**Yet another apologetic film about the assumption of homosexuality.**
I've had other occasions to say that I'm not a fan of apologetic and contestatory films. I am not against their existence, there is room for them and cinema is a legitimate form for the expression and defense of political, social or moral agendas, theories and ideas. It's simply not a type of cinema that I really like to consume, not least because it's a niche cinema, that is, that tends to please those who already defend those ideas, in addition to trying to convince us to accept them. This film does precisely that with homosexuality. There are more and more films that talk about the subject, some do it with skill and even a healthy neutrality, which leaves us room to think and doesn't try to teach us the opinions we should have. “Dallas Buyers Club”, “Philadelphia” or even “Milk” are good films about the theme and about people who defended well the sacred right of homosexuals (and of any citizen) to live their sex life without being the target of recriminations, as long as obey the laws like all citizens. This movie is not that good.
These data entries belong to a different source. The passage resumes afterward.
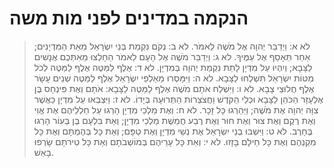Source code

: # הנקמה במדינים לפני מות משה

> לא א: וַיְדַבֵּר יְהוָה אֶל מֹשֶׁה לֵּאמֹר.
> לא ב: נְקֹם נִקְמַת בְּנֵי יִשְׂרָאֵל מֵאֵת הַמִּדְיָנִים; אַחַר תֵּאָסֵף אֶל עַמֶּיךָ.
> לא ג: וַיְדַבֵּר מֹשֶׁה אֶל הָעָם לֵאמֹר הֵחָלְצוּ מֵאִתְּכֶם אֲנָשִׁים לַצָּבָא; וְיִהְיוּ עַל מִדְיָן לָתֵת נִקְמַת יְהוָה בְּמִדְיָן.
> לא ד: אֶלֶף לַמַּטֶּה אֶלֶף לַמַּטֶּה לְכֹל מַטּוֹת יִשְׂרָאֵל תִּשְׁלְחוּ לַצָּבָא.
> לא ה: וַיִּמָּסְרוּ מֵאַלְפֵי יִשְׂרָאֵל אֶלֶף לַמַּטֶּה שְׁנֵים עָשָׂר אֶלֶף חֲלוּצֵי צָבָא.
> לא ו: וַיִּשְׁלַח אֹתָם מֹשֶׁה אֶלֶף לַמַּטֶּה לַצָּבָא:  אֹתָם וְאֶת פִּינְחָס בֶּן אֶלְעָזָר הַכֹּהֵן לַצָּבָא וּכְלֵי הַקֹּדֶשׁ וַחֲצֹצְרוֹת הַתְּרוּעָה בְּיָדוֹ.
> לא ז: וַיִּצְבְּאוּ עַל מִדְיָן כַּאֲשֶׁר צִוָּה יְהוָה אֶת מֹשֶׁה; וַיַּהַרְגוּ כָּל זָכָר.
> לא ח: וְאֶת מַלְכֵי מִדְיָן הָרְגוּ עַל חַלְלֵיהֶם אֶת אֱוִי וְאֶת רֶקֶם וְאֶת צוּר וְאֶת חוּר וְאֶת רֶבַע חֲמֵשֶׁת מַלְכֵי מִדְיָן; וְאֵת בִּלְעָם בֶּן בְּעוֹר הָרְגוּ בֶּחָרֶב.
> לא ט: וַיִּשְׁבּוּ בְנֵי יִשְׂרָאֵל אֶת נְשֵׁי מִדְיָן וְאֶת טַפָּם; וְאֵת כָּל בְּהֶמְתָּם וְאֶת כָּל מִקְנֵהֶם וְאֶת כָּל חֵילָם בָּזָזוּ.
> לא י: וְאֵת כָּל עָרֵיהֶם בְּמוֹשְׁבֹתָם וְאֵת כָּל טִירֹתָם שָׂרְפוּ בָּאֵשׁ. 
 

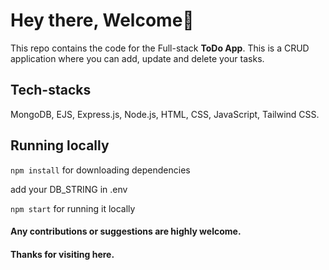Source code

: # Hey there, Welcome👋

This repo contains the code for the Full-stack **ToDo App**.
This is a CRUD application where you can add, update and delete your tasks.

## Tech-stacks

MongoDB, EJS, Express.js, Node.js, HTML, CSS, JavaScript, Tailwind CSS.


## Running locally

`npm install` for downloading dependencies

add your DB_STRING  in .env

`npm start` for running it locally

#### Any contributions or suggestions are highly welcome.

#### Thanks for visiting here.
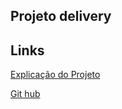 ## Projeto delivery

## Links

[Explicação do Projeto](https://alunos.b7web.com.br/curso/reactjs/devsfood-explicacao-do-projeto)


[Git hub](https://github.com/ederpbj/devsfood_frontend/tree/main/src)

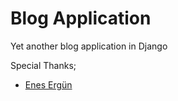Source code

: # Blog Application

Yet another blog application in Django

Special Thanks; 

- [Enes Ergün](https://github.com/ka1nsha)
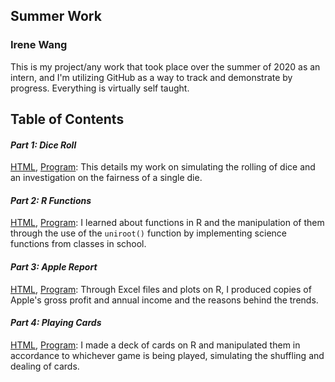 
## Summer Work

### Irene Wang

This is my project/any work that took place over the summer of 2020 as an intern, and I'm utilizing GitHub as a way to track and demonstrate by progress. Everything is virtually self taught.

## **Table of Contents**

#### ***Part 1: Dice Roll*** 
[HTML](RMarkdown/diceroll.html), [Program](RMarkdown/diceroll.Rmd): 
This details my work on simulating the rolling of dice and an investigation on the fairness of a single die.

#### ***Part 2: R Functions*** 
[HTML](RMarkdown/rfunctions.html), [Program](RMarkdown/rfunctions.Rmd): 
I learned about functions in R and the manipulation of them through the use of the `uniroot()` function by implementing science functions from classes in school.

#### ***Part 3: Apple Report*** 
[HTML](RMarkdown/applereport.html), [Program](RMarkdown/applereport.Rmd): 
Through Excel files and plots on R, I produced copies of Apple's gross profit and annual income and the reasons behind the trends.

#### ***Part 4: Playing Cards***
[HTML](RMarkdown/playingcards.html), [Program](RMarkdown/playingcards.Rmd): 
I made a deck of cards on R and manipulated them in accordance to whichever game is being played, simulating the shuffling and dealing of cards.
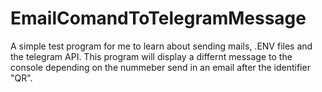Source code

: # EmailComandToTelegramMessage
A simple test program for me to learn about sending mails, .ENV files and the telegram API.
This program will display a differnt message to the console depending on the nummeber send in an email after the identifier "QR".
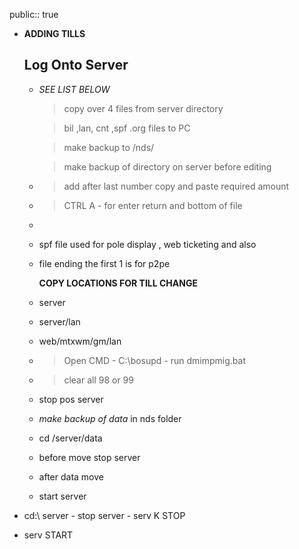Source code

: public:: true

- **ADDING TILLS** 
  
  **Log Onto Server**
	-
	- *SEE LIST BELOW*
	  
	  > copy over 4 files from server directory
	  
	  > bil ,lan, cnt ,spf .org files to  PC
	  
	  > make backup to /nds/
	  
	  > make backup of directory on server before editing
	- > add after last number copy and paste required amount
	- > CTRL A - for enter return and bottom of file
	-
	- spf file used for pole display , web ticketing and also
	- file ending the first 1 is for p2pe
	  
	  **COPY LOCATIONS FOR TILL CHANGE**
	- server
	- server/lan
	- web/mtxwm/gm/lan
	- > Open CMD - C:\bosupd - run dmimpmig.bat
	- > clear all 98  or 99
	- stop pos server
	- *make backup of data* in nds folder
	- cd /server/data
	- before move stop server
	- after data move
	- start server
- cd:\ server - stop server - serv K STOP
- serv START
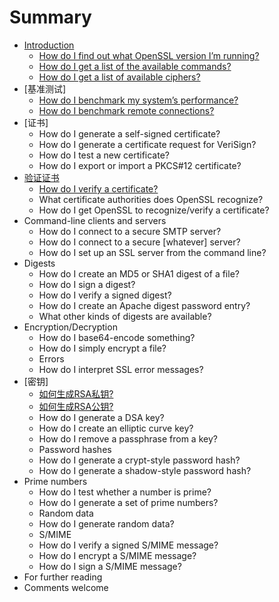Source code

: # Summary

* [Introduction](introduction/README.md)
    * [How do I find out what OpenSSL version I’m running?](introduction/version.md)
    * [How do I get a list of the available commands?](introduction/avai-commands.md)
    * [How do I get a list of available ciphers?](introduction/avai-ciphers.md)
* [基准测试]
    * [How do I benchmark my system’s performance?](benchmark/performance.md)
    * [How do I benchmark remote connections?](benchmark/connections.md)
* [证书]
    * How do I generate a self-signed certificate?
    * How do I generate a certificate request for VeriSign?
    * How do I test a new certificate?
    * How do I export or import a PKCS#12 certificate?
* [验证证书](certificate/README.md)
    * [How do I verify a certificate?](certificate/verify.md)
    * What certificate authorities does OpenSSL recognize?
    * How do I get OpenSSL to recognize/verify a certificate?
* Command-line clients and servers
    * How do I connect to a secure SMTP server?
    * How do I connect to a secure [whatever] server?
    * How do I set up an SSL server from the command line?
* Digests
    * How do I create an MD5 or SHA1 digest of a file?
    * How do I sign a digest?
    * How do I verify a signed digest?
    * How do I create an Apache digest password entry?
    * What other kinds of digests are available?
* Encryption/Decryption
    * How do I base64-encode something?
    * How do I simply encrypt a file?
    * Errors
    * How do I interpret SSL error messages?
* [密钥]
    * [如何生成RSA私钥?](keys/rsa_private_key.md)
    * [如何生成RSA公钥?](keys/rsa_public_key.md)
    * How do I generate a DSA key?
    * How do I create an elliptic curve key?
    * How do I remove a passphrase from a key?
    * Password hashes
    * How do I generate a crypt-style password hash?
    * How do I generate a shadow-style password hash?
* Prime numbers
    * How do I test whether a number is prime?
    * How do I generate a set of prime numbers?
    * Random data
    * How do I generate random data?
    * S/MIME
    * How do I verify a signed S/MIME message?
    * How do I encrypt a S/MIME message?
    * How do I sign a S/MIME message?
* For further reading
* Comments welcome
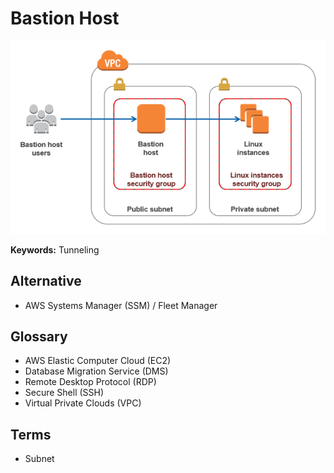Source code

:# Bastion Host

<!--
https://github.com/thethgomes/aws-lab-bastion/blob/main/README.md

https://www.youtube.com/watch?v=PNjBp5R98Lk
https://www.youtube.com/watch?v=oJnWUbpJduA
https://github.com/chicalicdan/aws-bastionhost-ssh-tunnel
https://github.com/haandol/bastionhost-rds-tutorial/blob/384110c9059ecd07a1ba1c618d6f08bf11da402e/README.md
https://aws.amazon.com/premiumsupport/knowledge-center/rds-connect-using-bastion-host-linux/
https://www.youtube.com/watch?v=lFTSs8UT_sA
-->

![Bastion Host](/assets/images/aws/bastion-host.jpg)

**Keywords:** Tunneling

## Alternative

- AWS Systems Manager (SSM) / Fleet Manager

## Glossary

- AWS Elastic Computer Cloud (EC2)
- Database Migration Service (DMS)
- Remote Desktop Protocol (RDP)
- Secure Shell (SSH)
- Virtual Private Clouds (VPC)

## Terms

- Subnet

<!--
ssh \
  -i ./denglobal.pem \
  -L 33060:dellglobal-prod-aurora.cluster-c5143nzu1j0i.us-east-1.rds.amazonaws.com:3306 \
  ec2-user@18.170.40.178
-->

<!--
IAM Role: EC2_SSM_core
-->

<!--
https://github.com/aws/amazon-ssm-agent
-->
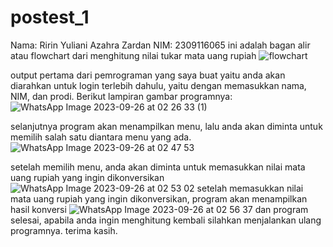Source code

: # postest_1
Nama: Ririn Yuliani Azahra Zardan
NIM: 2309116065
ini adalah bagan alir atau flowchart dari menghitung nilai tukar mata uang rupiah
![flowchart](https://github.com/ririnnnnnn/postest_1/assets/144610446/60731267-f6c8-411a-864c-dfdfd3a6cf5a)

output pertama dari pemrograman yang saya buat yaitu anda akan diarahkan untuk login terlebih dahulu, yaitu dengan memasukkan nama, NIM, dan prodi. Berikut lampiran gambar programnya:
![WhatsApp Image 2023-09-26 at 02 26 33 (1)](https://github.com/ririnnnnnn/postest_1/assets/144610446/a783db53-bbb0-46d6-9399-9554fbec5e85)

selanjutnya program akan menampilkan menu, lalu anda akan diminta untuk memilih salah satu diantara menu yang ada.
![WhatsApp Image 2023-09-26 at 02 47 53](https://github.com/ririnnnnnn/postest_1/assets/144610446/ad768994-493a-43bb-89f7-b8be1e23f12a)

setelah memilih menu, anda akan diminta untuk memasukkan nilai mata uang rupiah yang ingin dikonversikan
![WhatsApp Image 2023-09-26 at 02 53 02](https://github.com/ririnnnnnn/postest_1/assets/144610446/49f0ac25-2dd6-4850-8c62-c046fcf123d0)
setelah memasukkan nilai mata uang rupiah yang ingin dikonversikan, program akan menampilkan hasil konversi
![WhatsApp Image 2023-09-26 at 02 56 37](https://github.com/ririnnnnnn/postest_1/assets/144610446/942e1d16-a004-44ef-8896-2f692612c63d)
dan program selesai, apabila anda ingin menghitung kembali silahkan menjalankan ulang programnya.
terima kasih.
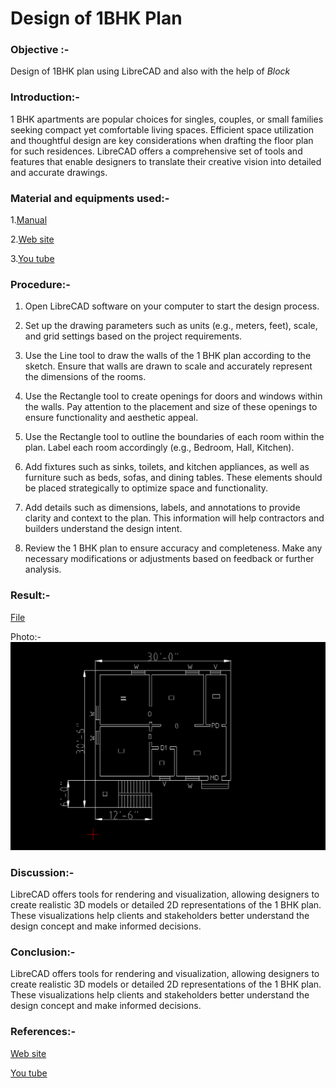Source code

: # Design of 1BHK Plan
### Objective :- 
Design of 1BHK plan using LibreCAD and also with the help of _Block_
### Introduction:-
1 BHK apartments are popular choices for singles, couples, or small families seeking compact yet comfortable living spaces. Efficient space utilization and thoughtful design are key considerations when drafting the floor plan for such residences. LibreCAD offers a comprehensive set of tools and features that enable designers to translate their creative vision into detailed and accurate drawings.
### Material and equipments used:-
1.[Manual](https://docs.librecad.org/en/latest/)

2.[Web site](https://forum.librecad.org/LibreCAD-Floor-Plan-Tutorial-COMPLETE-td5721168.html)

3.[You tube](https://www.youtube.com/watch?v=uaZ4MuXcu8s)

### Procedure:-
1. Open LibreCAD software on your computer to start the design process.

2. Set up the drawing parameters such as units (e.g., meters, feet), scale, and grid settings based on the project requirements.

3. Use the Line tool to draw the walls of the 1 BHK plan according to the sketch. Ensure that walls are drawn to scale and accurately represent the dimensions of the rooms.

4. Use the Rectangle tool to create openings for doors and windows within the walls. Pay attention to the placement and size of these openings to ensure functionality and aesthetic appeal.

5. Use the Rectangle tool to outline the boundaries of each room within the plan. Label each room accordingly (e.g., Bedroom, Hall, Kitchen).

6. Add fixtures such as sinks, toilets, and kitchen appliances, as well as furniture such as beds, sofas, and dining tables. These elements should be placed strategically to optimize space and functionality.

7. Add details such as dimensions, labels, and annotations to provide clarity and context to the plan. This information will help contractors and builders understand the design intent.

8. Review the 1 BHK plan to ensure accuracy and completeness. Make any necessary modifications or adjustments based on feedback or further analysis.
 
### Result:-
[File](https://github.com/naveenkpareek/CADLAB-WORK-/blob/main/Files/1BHK.dxf)

Photo:-
![Photo](https://raw.githubusercontent.com/naveenkpareek/CADLAB-WORK-/main/Photos/1BHK.png)
 
### Discussion:-
LibreCAD offers tools for rendering and visualization, allowing designers to create realistic 3D models or detailed 2D representations of the 1 BHK plan. These visualizations help clients and stakeholders better understand the design concept and make informed decisions.
### Conclusion:-
LibreCAD offers tools for rendering and visualization, allowing designers to create realistic 3D models or detailed 2D representations of the 1 BHK plan. These visualizations help clients and stakeholders better understand the design concept and make informed decisions.
### References:-
[Web site](https://forum.librecad.org/LibreCAD-Floor-Plan-Tutorial-COMPLETE-td5721168.html)

[You tube](https://www.youtube.com/watch?v=uaZ4MuXcu8s)
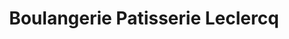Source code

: ---
title: "Boulangerie Patisserie Leclercq"
url: /sailly-sur-la-lys/boulangerie-patisserie-leclercq/
shop: Bäckerei
---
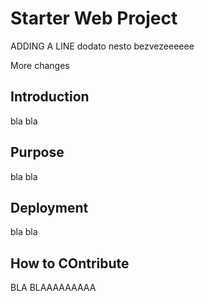 # Starter Web Project

ADDING A LINE
dodato nesto bezvezeeeeee

More changes 
## Introduction 
 bla bla
## Purpose
bla bla
## Deployment
bla bla 
## How to COntribute 
BLA BLAAAAAAAAA
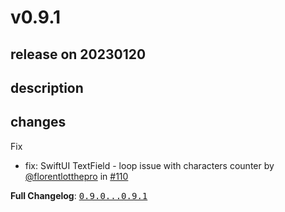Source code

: # v0.9.1

## release on 20230120

## description

## changes

Fix

* fix: SwiftUI TextField - loop issue with characters counter by <a class="user-mention notranslate" data-hovercard-type="user" data-hovercard-url="/users/florentlotthepro/hovercard" data-octo-click="hovercard-link-click" data-octo-dimensions="link_type:self" href="https://github.com/florentlotthepro">@florentlotthepro</a> in <a class="issue-link js-issue-link" data-error-text="Failed to load title" data-id="1532604748" data-permission-text="Title is private" data-url="https://github.com/Decathlon/vitamin-ios/issues/110" data-hovercard-type="pull_request" data-hovercard-url="/Decathlon/vitamin-ios/pull/110/hovercard" href="https://github.com/Decathlon/vitamin-ios/pull/110">#110</a>

<strong>Full Changelog</strong>: <a class="commit-link" href="https://github.com/Decathlon/vitamin-ios/compare/0.9.0...0.9.1"><tt>0.9.0...0.9.1</tt></a>

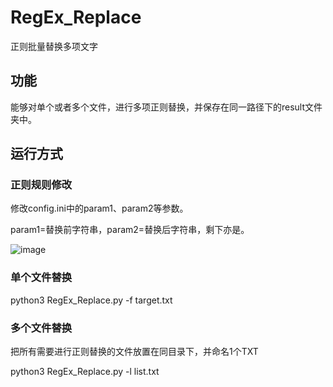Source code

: # RegEx_Replace
正则批量替换多项文字
## 功能
能够对单个或者多个文件，进行多项正则替换，并保存在同一路径下的result文件夹中。
## 运行方式

### 正则规则修改

修改config.ini中的param1、param2等参数。

param1=替换前字符串，param2=替换后字符串，剩下亦是。

![image](https://user-images.githubusercontent.com/65028436/192274889-5187ed8c-21a8-40e3-953e-82a1520442ac.png)

### 单个文件替换

python3 RegEx_Replace.py -f target.txt

### 多个文件替换

把所有需要进行正则替换的文件放置在同目录下，并命名1个TXT

python3 RegEx_Replace.py -l list.txt
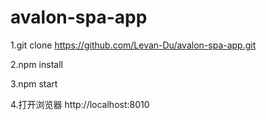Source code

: # avalon-spa-app

1.git clone https://github.com/Levan-Du/avalon-spa-app.git

2.npm install

3.npm start

4.打开浏览器 http://localhost:8010
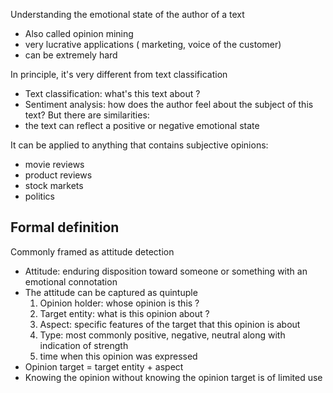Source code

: Understanding the emotional state of the author of a text
- Also called opinion mining
- very lucrative applications ( marketing, voice of the customer)
- can be extremely hard

In principle, it's very different from text classification
- Text classification: what's this text about ? 
- Sentiment analysis: how does the author feel about the subject of this text?
But there are similarities:
- the text can reflect a positive or negative emotional state

It can be applied to anything that contains subjective opinions:
- movie reviews
- product reviews
- stock markets
- politics


## Formal definition
Commonly framed as attitude detection
- Attitude: enduring disposition toward someone or something with an emotional connotation
- The attitude can be captured as quintuple
	1. Opinion holder: whose opinion is this ?
	2. Target entity: what is this opinion about ?
	3. Aspect: specific features of the target that this opinion is about
	4. Type: most commonly positive, negative, neutral along with indication of strength
	5. time when this opinion was expressed
- Opinion target = target entity + aspect
- Knowing the opinion without knowing the opinion target is of limited use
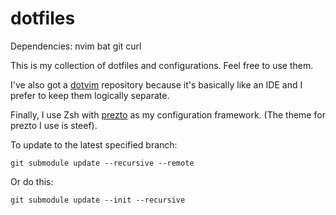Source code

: dotfiles
========

Dependencies:
nvim bat git curl


This is my collection of dotfiles and configurations.  Feel free to use them.

I've also got a [dotvim](https://github.com/abraithwaite/dotvim) repository because
it's basically like an IDE and I prefer to keep them logically separate.

Finally, I use Zsh with [prezto](https://github.com/sorin-ionescu/prezto) as
my configuration framework. (The theme for prezto I use is steef).

To update to the latest specified branch:

    git submodule update --recursive --remote

Or do this:

    git submodule update --init --recursive
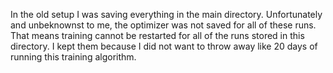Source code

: In the old setup I was saving everything in the main directory. Unfortunately and unbeknownst to me, the optimizer was not saved for all of these runs. That means training cannot be restarted for all of the runs stored in this directory. I kept them because I did not want to throw away like 20 days of running this training algorithm.
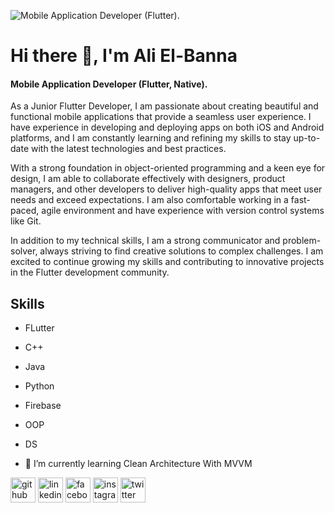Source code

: ![Mobile Application Developer (Flutter).](https://pbs.twimg.com/profile_banners/1355941150797025281/1668467906/1080x360)

# Hi there 👋, I'm Ali El-Banna
#### Mobile Application Developer (Flutter, Native).

As a Junior Flutter Developer, I am passionate about creating beautiful and functional mobile applications that provide a seamless user experience. I have experience in developing and deploying apps on both iOS and Android platforms, and I am constantly learning and refining my skills to stay up-to-date with the latest technologies and best practices.

With a strong foundation in object-oriented programming and a keen eye for design, I am able to collaborate effectively with designers, product managers, and other developers to deliver high-quality apps that meet user needs and exceed expectations. I am also comfortable working in a fast-paced, agile environment and have experience with version control systems like Git.

In addition to my technical skills, I am a strong communicator and problem-solver, always striving to find creative solutions to complex challenges. I am excited to continue growing my skills and contributing to innovative projects in the Flutter development community.

## Skills

- FLutter
- C++
- Java 
- Python
- Firebase
- OOP
- DS

- 🌱 I’m currently learning Clean Architecture With MVVM 


[<img src='https://cdn.jsdelivr.net/npm/simple-icons@3.0.1/icons/github.svg' alt='github' height='40'>](https://github.com/alielbanna)  [<img src='https://cdn.jsdelivr.net/npm/simple-icons@3.0.1/icons/linkedin.svg' alt='linkedin' height='40'>](https://www.linkedin.com/in/ali-elbanna/)  [<img src='https://cdn.jsdelivr.net/npm/simple-icons@3.0.1/icons/facebook.svg' alt='facebook' height='40'>](https://www.facebook.com/ali.elbana.528)  [<img src='https://cdn.jsdelivr.net/npm/simple-icons@3.0.1/icons/instagram.svg' alt='instagram' height='40'>](https://www.instagram.com/ali.lbanna/)  [<img src='https://cdn.jsdelivr.net/npm/simple-icons@3.0.1/icons/twitter.svg' alt='twitter' height='40'>](https://twitter.com/AliLBanna)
The script focuses on two young people from troubled families in the suburbs of London: after refusing to go home, where he suffers aggression, Steven is welcomed by Jamie's mother. The closeness between the two teenagers eventually leads them to become sexually involved, leading to major complications as their relationship becomes increasingly obvious to everyone who lives there. That is, the film is like so many others, except that it is about homosexuals who live in a kind of urban Babylon where crime, alcohol, drugs, sex and the end of moral values grow more easily than weeds. Supposedly, their relationship is the purest and most innocent thing that is born there... or that's what the film tries to convince us. I wouldn't have so many problems with the moral degradation of that social environment if the story was good, but it's not: it's too sugary, melodramatic, it's full of clichés, and it's approached in a dogmatic way, always around prejudice and shame in being homosexual. The film does not deviate from this tone and, using cheap sentimentality, wants to force us to think in a certain way.
Glenn Berry and Scot Neal are two actors I didn't know, and whose careers didn't take off. I don't know where they are today, but I can say that, from what I've seen, they don't seem to be working as actors anymore and haven't achieved any success. Perhaps this is due to the absolute lack of charisma that both suffer from, and that did not help them to sustain their role in this film. Linda Henry is much more effective and competent, even if she cannot save the film. On a technical level, and being an independent film with a limited budget, we can't fault it. The film does a good job with what it has. There just isn't anything that is really notable, or outstanding.